Energy storage technologies have attracted great attention as global demand for energy is increasing rapidly. This thesis describes the design strategies of organic materials using bio-inspired peptides and single organic molecules for photochemical and electrical energy storage.
Chapter 1 report the synthesis of self-assembled, insulin-based amyloid nanofibrils that are hybridized with light-responsive dyes (i.e., thioflavin-T, ThT) to mimic natural photosystems. The work presents the potential of self-assembled amyloid nanofibrils as a light-harvesting scaffold for visible light driven NADH regeneration with a biocatalytic module for enzymatic reduction reaction in colloidal system.
Chapter 2 demonstrates visible-light driven regeneration of nicotinamide adenine dinucleotide (NAD+) using solvatochromic Congo red (CR) hybridized with an amyloid-derived peptide (Fmoc-FF) hydrogel system. This study adds a new dimension to the research on self-assembled amyloid materials for biocatalytic oxidized photochemical storage.

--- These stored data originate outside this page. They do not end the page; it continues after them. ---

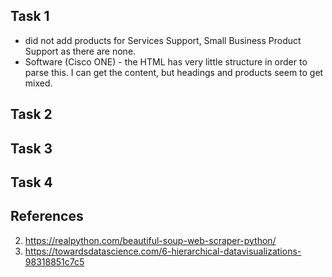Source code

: ## Task 1

- did not add products for Services Support, Small Business Product Support as there are none.
- Software (Cisco ONE) - the HTML has very little structure in order to parse this. I can get the content, but headings and products seem to get mixed.

## Task 2

## Task 3

## Task 4

## References

2. https://realpython.com/beautiful-soup-web-scraper-python/
3. https://towardsdatascience.com/6-hierarchical-datavisualizations-98318851c7c5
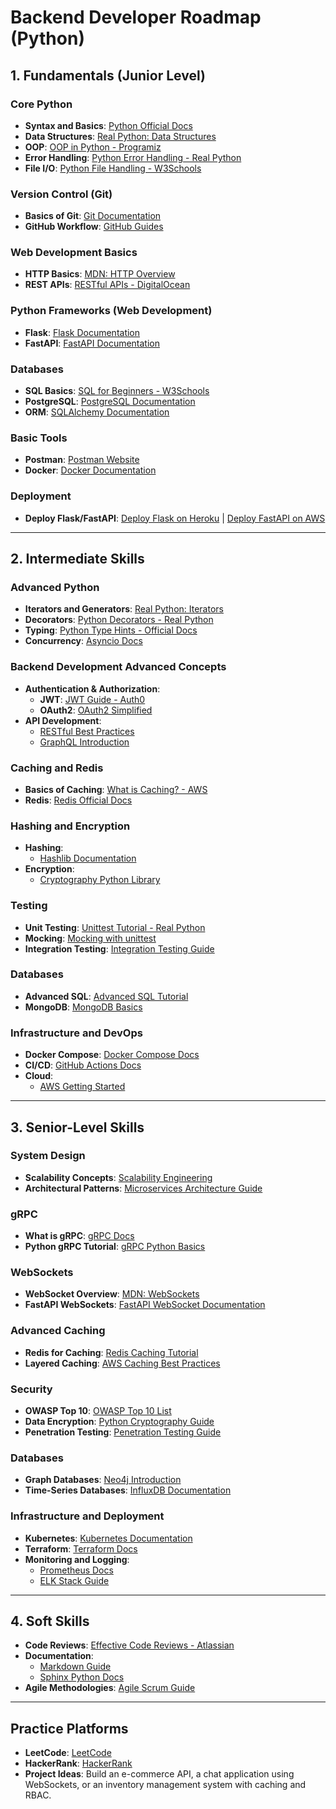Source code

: # Backend Developer Roadmap (Python)

## 1. Fundamentals (Junior Level)

### Core Python
- **Syntax and Basics**: [Python Official Docs](https://docs.python.org/3/tutorial/)
- **Data Structures**: [Real Python: Data Structures](https://realpython.com/python-data-structures/)
- **OOP**: [OOP in Python - Programiz](https://www.programiz.com/python-programming/object-oriented-programming)
- **Error Handling**: [Python Error Handling - Real Python](https://realpython.com/python-exceptions/)
- **File I/O**: [Python File Handling - W3Schools](https://www.w3schools.com/python/python_file_handling.asp)

### Version Control (Git)
- **Basics of Git**: [Git Documentation](https://git-scm.com/doc)
- **GitHub Workflow**: [GitHub Guides](https://guides.github.com/)

### Web Development Basics
- **HTTP Basics**: [MDN: HTTP Overview](https://developer.mozilla.org/en-US/docs/Web/HTTP/Overview)
- **REST APIs**: [RESTful APIs - DigitalOcean](https://www.digitalocean.com/community/tutorials/an-introduction-to-api-s-for-beginners)

### Python Frameworks (Web Development)
- **Flask**: [Flask Documentation](https://flask.palletsprojects.com/)
- **FastAPI**: [FastAPI Documentation](https://fastapi.tiangolo.com/)

### Databases
- **SQL Basics**: [SQL for Beginners - W3Schools](https://www.w3schools.com/sql/)
- **PostgreSQL**: [PostgreSQL Documentation](https://www.postgresql.org/docs/)
- **ORM**: [SQLAlchemy Documentation](https://docs.sqlalchemy.org/)

### Basic Tools
- **Postman**: [Postman Website](https://www.postman.com/)
- **Docker**: [Docker Documentation](https://docs.docker.com/)

### Deployment
- **Deploy Flask/FastAPI**: [Deploy Flask on Heroku](https://devcenter.heroku.com/articles/deploying-python) | [Deploy FastAPI on AWS](https://fastapi.tiangolo.com/deployment/)

---

## 2. Intermediate Skills

### Advanced Python
- **Iterators and Generators**: [Real Python: Iterators](https://realpython.com/introduction-to-python-generators/)
- **Decorators**: [Python Decorators - Real Python](https://realpython.com/primer-on-python-decorators/)
- **Typing**: [Python Type Hints - Official Docs](https://docs.python.org/3/library/typing.html)
- **Concurrency**: [Asyncio Docs](https://docs.python.org/3/library/asyncio.html)

### Backend Development Advanced Concepts
- **Authentication & Authorization**:
  - **JWT**: [JWT Guide - Auth0](https://jwt.io/introduction/)
  - **OAuth2**: [OAuth2 Simplified](https://aaronparecki.com/oauth-2-simplified/)
- **API Development**:
  - [RESTful Best Practices](https://restfulapi.net/)
  - [GraphQL Introduction](https://graphql.org/learn/)

### Caching and Redis
- **Basics of Caching**: [What is Caching? - AWS](https://aws.amazon.com/caching/)
- **Redis**: [Redis Official Docs](https://redis.io/docs/)

### Hashing and Encryption
- **Hashing**:
  - [Hashlib Documentation](https://docs.python.org/3/library/hashlib.html)
- **Encryption**:
  - [Cryptography Python Library](https://cryptography.io/en/latest/)

### Testing
- **Unit Testing**: [Unittest Tutorial - Real Python](https://realpython.com/python-testing/)
- **Mocking**: [Mocking with unittest](https://docs.python.org/3/library/unittest.mock.html)
- **Integration Testing**: [Integration Testing Guide](https://www.guru99.com/integration-testing.html)

### Databases
- **Advanced SQL**: [Advanced SQL Tutorial](https://learnsql.com/blog/advanced-sql-queries/)
- **MongoDB**: [MongoDB Basics](https://www.mongodb.com/docs/manual/)

### Infrastructure and DevOps
- **Docker Compose**: [Docker Compose Docs](https://docs.docker.com/compose/)
- **CI/CD**: [GitHub Actions Docs](https://docs.github.com/en/actions)
- **Cloud**:
  - [AWS Getting Started](https://aws.amazon.com/getting-started/)

---

## 3. Senior-Level Skills

### System Design
- **Scalability Concepts**: [Scalability Engineering](https://www.scaleyourapp.com/)
- **Architectural Patterns**: [Microservices Architecture Guide](https://microservices.io/)

### gRPC
- **What is gRPC**: [gRPC Docs](https://grpc.io/docs/)
- **Python gRPC Tutorial**: [gRPC Python Basics](https://grpc.io/docs/languages/python/basics/)

### WebSockets
- **WebSocket Overview**: [MDN: WebSockets](https://developer.mozilla.org/en-US/docs/Web/API/WebSockets_API)
- **FastAPI WebSockets**: [FastAPI WebSocket Documentation](https://fastapi.tiangolo.com/advanced/websockets/)

### Advanced Caching
- **Redis for Caching**: [Redis Caching Tutorial](https://redis.io/docs/manual/cache/)
- **Layered Caching**: [AWS Caching Best Practices](https://aws.amazon.com/blogs/architecture/caching-best-practices/)

### Security
- **OWASP Top 10**: [OWASP Top 10 List](https://owasp.org/www-project-top-ten/)
- **Data Encryption**: [Python Cryptography Guide](https://cryptography.io/en/latest/)
- **Penetration Testing**: [Penetration Testing Guide](https://owasp.org/www-community/Penetration_Testing)

### Databases
- **Graph Databases**: [Neo4j Introduction](https://neo4j.com/developer/graph-database/)
- **Time-Series Databases**: [InfluxDB Documentation](https://www.influxdata.com/)

### Infrastructure and Deployment
- **Kubernetes**: [Kubernetes Documentation](https://kubernetes.io/docs/home/)
- **Terraform**: [Terraform Docs](https://www.terraform.io/docs/)
- **Monitoring and Logging**:
  - [Prometheus Docs](https://prometheus.io/docs/)
  - [ELK Stack Guide](https://www.elastic.co/what-is/elk-stack)

---

## 4. Soft Skills
- **Code Reviews**: [Effective Code Reviews - Atlassian](https://www.atlassian.com/blog/git/written-unwritten-guide-effective-pull-requests)
- **Documentation**:
  - [Markdown Guide](https://www.markdownguide.org/)
  - [Sphinx Python Docs](https://www.sphinx-doc.org/en/master/)
- **Agile Methodologies**: [Agile Scrum Guide](https://www.scrum.org/resources/what-is-scrum)

---

## Practice Platforms
- **LeetCode**: [LeetCode](https://leetcode.com/)
- **HackerRank**: [HackerRank](https://www.hackerrank.com/)
- **Project Ideas**: Build an e-commerce API, a chat application using WebSockets, or an inventory management system with caching and RBAC.
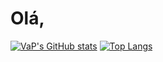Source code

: # Olá,
[![VaP's GitHub stats](https://github-readme-stats.vercel.app/api?username=va-p&show_icons=true&theme=dark)](https://github.com/va-p)
[![Top Langs](https://github-readme-stats.vercel.app/api/top-langs/?username=va-p&theme=dark)](https://github.com/va-p)
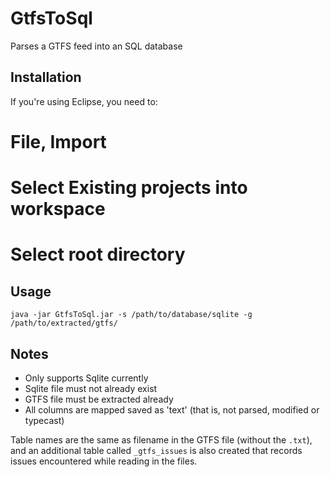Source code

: GtfsToSql
=========

Parses a GTFS feed into an SQL database

Installation
------------

If you're using Eclipse, you need to:

# File, Import
# Select **Existing projects into workspace**
# **Select root directory**

Usage
-----

`java -jar GtfsToSql.jar -s /path/to/database/sqlite -g /path/to/extracted/gtfs/`

Notes
-----

* Only supports Sqlite currently
* Sqlite file must not already exist
* GTFS file must be extracted already
* All columns are mapped saved as 'text' (that is, not parsed, modified or typecast)

Table names are the same as filename in the GTFS file (without the `.txt`), and an additional table called `_gtfs_issues` is also created that records issues encountered while reading in the files.
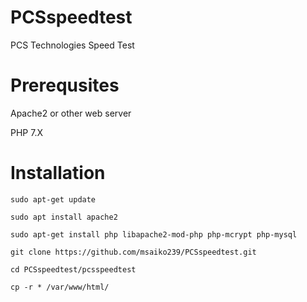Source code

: # PCSspeedtest
PCS Technologies Speed Test

# Prerequsites
Apache2 or other web server

PHP 7.X 

# Installation
    sudo apt-get update

    sudo apt install apache2

    sudo apt-get install php libapache2-mod-php php-mcrypt php-mysql

    git clone https://github.com/msaiko239/PCSspeedtest.git

    cd PCSspeedtest/pcsspeedtest

    cp -r * /var/www/html/

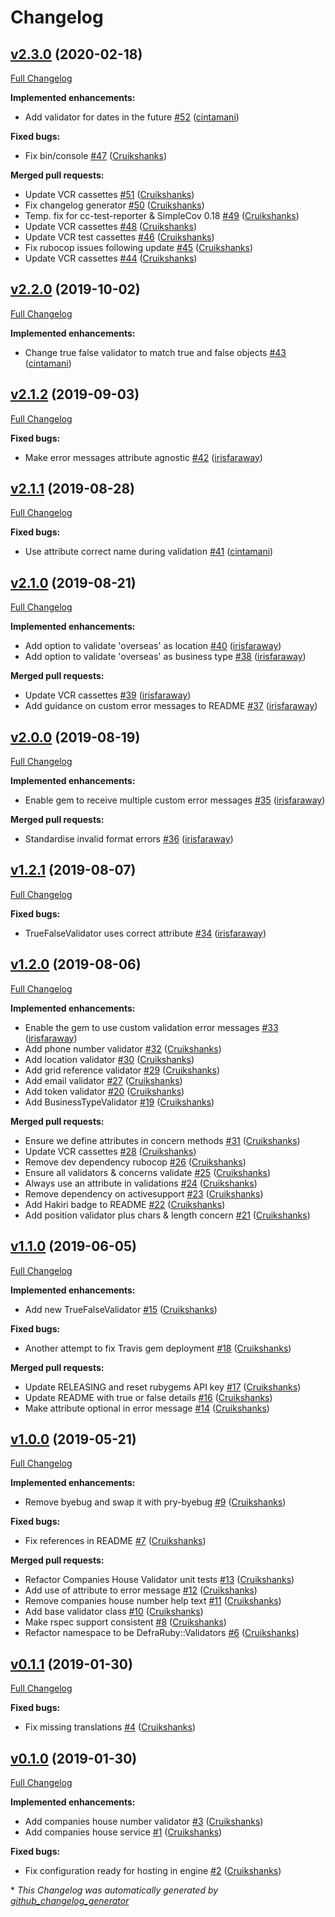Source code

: # Changelog

## [v2.3.0](https://github.com/defra/defra-ruby-validators/tree/v2.3.0) (2020-02-18)

[Full Changelog](https://github.com/defra/defra-ruby-validators/compare/v2.2.0...v2.3.0)

**Implemented enhancements:**

- Add validator for dates in the future [\#52](https://github.com/DEFRA/defra-ruby-validators/pull/52) ([cintamani](https://github.com/cintamani))

**Fixed bugs:**

- Fix bin/console [\#47](https://github.com/DEFRA/defra-ruby-validators/pull/47) ([Cruikshanks](https://github.com/Cruikshanks))

**Merged pull requests:**

- Update VCR cassettes [\#51](https://github.com/DEFRA/defra-ruby-validators/pull/51) ([Cruikshanks](https://github.com/Cruikshanks))
- Fix changelog generator [\#50](https://github.com/DEFRA/defra-ruby-validators/pull/50) ([Cruikshanks](https://github.com/Cruikshanks))
- Temp. fix for cc-test-reporter & SimpleCov 0.18 [\#49](https://github.com/DEFRA/defra-ruby-validators/pull/49) ([Cruikshanks](https://github.com/Cruikshanks))
- Update VCR cassettes [\#48](https://github.com/DEFRA/defra-ruby-validators/pull/48) ([Cruikshanks](https://github.com/Cruikshanks))
- Update VCR test cassettes [\#46](https://github.com/DEFRA/defra-ruby-validators/pull/46) ([Cruikshanks](https://github.com/Cruikshanks))
- Fix rubocop issues following update [\#45](https://github.com/DEFRA/defra-ruby-validators/pull/45) ([Cruikshanks](https://github.com/Cruikshanks))
- Update VCR cassettes [\#44](https://github.com/DEFRA/defra-ruby-validators/pull/44) ([Cruikshanks](https://github.com/Cruikshanks))

## [v2.2.0](https://github.com/defra/defra-ruby-validators/tree/v2.2.0) (2019-10-02)

[Full Changelog](https://github.com/defra/defra-ruby-validators/compare/v2.1.2...v2.2.0)

**Implemented enhancements:**

- Change true false validator to match true and false objects [\#43](https://github.com/DEFRA/defra-ruby-validators/pull/43) ([cintamani](https://github.com/cintamani))

## [v2.1.2](https://github.com/defra/defra-ruby-validators/tree/v2.1.2) (2019-09-03)

[Full Changelog](https://github.com/defra/defra-ruby-validators/compare/v2.1.1...v2.1.2)

**Fixed bugs:**

- Make error messages attribute agnostic [\#42](https://github.com/DEFRA/defra-ruby-validators/pull/42) ([irisfaraway](https://github.com/irisfaraway))

## [v2.1.1](https://github.com/defra/defra-ruby-validators/tree/v2.1.1) (2019-08-28)

[Full Changelog](https://github.com/defra/defra-ruby-validators/compare/v2.1.0...v2.1.1)

**Fixed bugs:**

- Use attribute correct name during validation [\#41](https://github.com/DEFRA/defra-ruby-validators/pull/41) ([cintamani](https://github.com/cintamani))

## [v2.1.0](https://github.com/defra/defra-ruby-validators/tree/v2.1.0) (2019-08-21)

[Full Changelog](https://github.com/defra/defra-ruby-validators/compare/v2.0.0...v2.1.0)

**Implemented enhancements:**

- Add option to validate 'overseas' as location [\#40](https://github.com/DEFRA/defra-ruby-validators/pull/40) ([irisfaraway](https://github.com/irisfaraway))
- Add option to validate 'overseas' as business type [\#38](https://github.com/DEFRA/defra-ruby-validators/pull/38) ([irisfaraway](https://github.com/irisfaraway))

**Merged pull requests:**

- Update VCR cassettes [\#39](https://github.com/DEFRA/defra-ruby-validators/pull/39) ([irisfaraway](https://github.com/irisfaraway))
- Add guidance on custom error messages to README [\#37](https://github.com/DEFRA/defra-ruby-validators/pull/37) ([irisfaraway](https://github.com/irisfaraway))

## [v2.0.0](https://github.com/defra/defra-ruby-validators/tree/v2.0.0) (2019-08-19)

[Full Changelog](https://github.com/defra/defra-ruby-validators/compare/v1.2.1...v2.0.0)

**Implemented enhancements:**

- Enable gem to receive multiple custom error messages [\#35](https://github.com/DEFRA/defra-ruby-validators/pull/35) ([irisfaraway](https://github.com/irisfaraway))

**Merged pull requests:**

- Standardise invalid format errors [\#36](https://github.com/DEFRA/defra-ruby-validators/pull/36) ([irisfaraway](https://github.com/irisfaraway))

## [v1.2.1](https://github.com/defra/defra-ruby-validators/tree/v1.2.1) (2019-08-07)

[Full Changelog](https://github.com/defra/defra-ruby-validators/compare/v1.2.0...v1.2.1)

**Fixed bugs:**

- TrueFalseValidator uses correct attribute [\#34](https://github.com/DEFRA/defra-ruby-validators/pull/34) ([irisfaraway](https://github.com/irisfaraway))

## [v1.2.0](https://github.com/defra/defra-ruby-validators/tree/v1.2.0) (2019-08-06)

[Full Changelog](https://github.com/defra/defra-ruby-validators/compare/v1.1.0...v1.2.0)

**Implemented enhancements:**

- Enable the gem to use custom validation error messages [\#33](https://github.com/DEFRA/defra-ruby-validators/pull/33) ([irisfaraway](https://github.com/irisfaraway))
- Add phone number validator [\#32](https://github.com/DEFRA/defra-ruby-validators/pull/32) ([Cruikshanks](https://github.com/Cruikshanks))
- Add location validator [\#30](https://github.com/DEFRA/defra-ruby-validators/pull/30) ([Cruikshanks](https://github.com/Cruikshanks))
- Add grid reference validator [\#29](https://github.com/DEFRA/defra-ruby-validators/pull/29) ([Cruikshanks](https://github.com/Cruikshanks))
- Add email validator [\#27](https://github.com/DEFRA/defra-ruby-validators/pull/27) ([Cruikshanks](https://github.com/Cruikshanks))
- Add token validator [\#20](https://github.com/DEFRA/defra-ruby-validators/pull/20) ([Cruikshanks](https://github.com/Cruikshanks))
- Add BusinessTypeValidator [\#19](https://github.com/DEFRA/defra-ruby-validators/pull/19) ([Cruikshanks](https://github.com/Cruikshanks))

**Merged pull requests:**

- Ensure we define attributes in concern methods [\#31](https://github.com/DEFRA/defra-ruby-validators/pull/31) ([Cruikshanks](https://github.com/Cruikshanks))
- Update VCR cassettes [\#28](https://github.com/DEFRA/defra-ruby-validators/pull/28) ([Cruikshanks](https://github.com/Cruikshanks))
- Remove dev dependency rubocop [\#26](https://github.com/DEFRA/defra-ruby-validators/pull/26) ([Cruikshanks](https://github.com/Cruikshanks))
- Ensure all validators & concerns validate [\#25](https://github.com/DEFRA/defra-ruby-validators/pull/25) ([Cruikshanks](https://github.com/Cruikshanks))
- Always use an attribute in validations [\#24](https://github.com/DEFRA/defra-ruby-validators/pull/24) ([Cruikshanks](https://github.com/Cruikshanks))
- Remove dependency on activesupport [\#23](https://github.com/DEFRA/defra-ruby-validators/pull/23) ([Cruikshanks](https://github.com/Cruikshanks))
- Add Hakiri badge to README [\#22](https://github.com/DEFRA/defra-ruby-validators/pull/22) ([Cruikshanks](https://github.com/Cruikshanks))
- Add position validator plus chars & length concern [\#21](https://github.com/DEFRA/defra-ruby-validators/pull/21) ([Cruikshanks](https://github.com/Cruikshanks))

## [v1.1.0](https://github.com/defra/defra-ruby-validators/tree/v1.1.0) (2019-06-05)

[Full Changelog](https://github.com/defra/defra-ruby-validators/compare/v1.0.0...v1.1.0)

**Implemented enhancements:**

- Add new TrueFalseValidator [\#15](https://github.com/DEFRA/defra-ruby-validators/pull/15) ([Cruikshanks](https://github.com/Cruikshanks))

**Fixed bugs:**

- Another attempt to fix Travis gem deployment [\#18](https://github.com/DEFRA/defra-ruby-validators/pull/18) ([Cruikshanks](https://github.com/Cruikshanks))

**Merged pull requests:**

- Update RELEASING and reset rubygems API key [\#17](https://github.com/DEFRA/defra-ruby-validators/pull/17) ([Cruikshanks](https://github.com/Cruikshanks))
- Update README with true or false details [\#16](https://github.com/DEFRA/defra-ruby-validators/pull/16) ([Cruikshanks](https://github.com/Cruikshanks))
- Make attribute optional in error message [\#14](https://github.com/DEFRA/defra-ruby-validators/pull/14) ([Cruikshanks](https://github.com/Cruikshanks))

## [v1.0.0](https://github.com/defra/defra-ruby-validators/tree/v1.0.0) (2019-05-21)

[Full Changelog](https://github.com/defra/defra-ruby-validators/compare/v0.1.1...v1.0.0)

**Implemented enhancements:**

- Remove byebug and swap it with pry-byebug [\#9](https://github.com/DEFRA/defra-ruby-validators/pull/9) ([Cruikshanks](https://github.com/Cruikshanks))

**Fixed bugs:**

- Fix references in README [\#7](https://github.com/DEFRA/defra-ruby-validators/pull/7) ([Cruikshanks](https://github.com/Cruikshanks))

**Merged pull requests:**

- Refactor Companies House Validator unit tests [\#13](https://github.com/DEFRA/defra-ruby-validators/pull/13) ([Cruikshanks](https://github.com/Cruikshanks))
- Add use of attribute to error message [\#12](https://github.com/DEFRA/defra-ruby-validators/pull/12) ([Cruikshanks](https://github.com/Cruikshanks))
- Remove companies house number help text [\#11](https://github.com/DEFRA/defra-ruby-validators/pull/11) ([Cruikshanks](https://github.com/Cruikshanks))
- Add base validator class [\#10](https://github.com/DEFRA/defra-ruby-validators/pull/10) ([Cruikshanks](https://github.com/Cruikshanks))
- Make rspec support consistent [\#8](https://github.com/DEFRA/defra-ruby-validators/pull/8) ([Cruikshanks](https://github.com/Cruikshanks))
- Refactor namespace to be DefraRuby::Validators [\#6](https://github.com/DEFRA/defra-ruby-validators/pull/6) ([Cruikshanks](https://github.com/Cruikshanks))

## [v0.1.1](https://github.com/defra/defra-ruby-validators/tree/v0.1.1) (2019-01-30)

[Full Changelog](https://github.com/defra/defra-ruby-validators/compare/v0.1.0...v0.1.1)

**Fixed bugs:**

- Fix missing translations [\#4](https://github.com/DEFRA/defra-ruby-validators/pull/4) ([Cruikshanks](https://github.com/Cruikshanks))

## [v0.1.0](https://github.com/defra/defra-ruby-validators/tree/v0.1.0) (2019-01-30)

[Full Changelog](https://github.com/defra/defra-ruby-validators/compare/d65f0e2c6ddd0b1538e30ebd37b9e6f4cbf2023f...v0.1.0)

**Implemented enhancements:**

- Add companies house number validator [\#3](https://github.com/DEFRA/defra-ruby-validators/pull/3) ([Cruikshanks](https://github.com/Cruikshanks))
- Add companies house service [\#1](https://github.com/DEFRA/defra-ruby-validators/pull/1) ([Cruikshanks](https://github.com/Cruikshanks))

**Fixed bugs:**

- Fix configuration ready for hosting in engine [\#2](https://github.com/DEFRA/defra-ruby-validators/pull/2) ([Cruikshanks](https://github.com/Cruikshanks))



\* *This Changelog was automatically generated by [github_changelog_generator](https://github.com/github-changelog-generator/github-changelog-generator)*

Chapter 3 unveils that the proton-coupled redox reaction of a single organic molecule in an aqueous solution can be translated to the lithium-coupled redox reaction of a single organic molecule in a lithium-based organic electrolyte by using phenoxazin-3-one (i.e., resorufin) as a new bio-inspired redox active molecule. The phenoxazin-3-one cathode delivered a high discharge capacity (298 mAh g-1) and fast rate capability (65% capacity retention at 10 C). The result provides insight into the design of a new class of bio-inspired organic electrode materials.
Chapter 4 presents the self-reinforced inductive effect in the symmetric bipolar QA derivative, N,N'-dimethylquinacridone (DMQA), which enables outstanding battery performance in the lithium-ion rechargeable battery system. DMQA, the symmetric bipolar organic molecule, exhibited the excellent battery performance. Excellent capacity retention is achieved at the average voltage of 3.85 V (vs. Li+/Li) and 1.68 V (vs. Li+/Li) during both p- and n-type reaction, which are suitable to work as the cathode and anode of the batteries, respectively. This chapter provides a new insight about energy storage capability of symmetric bipolar organic molecule and its self-reinforced inductive effect.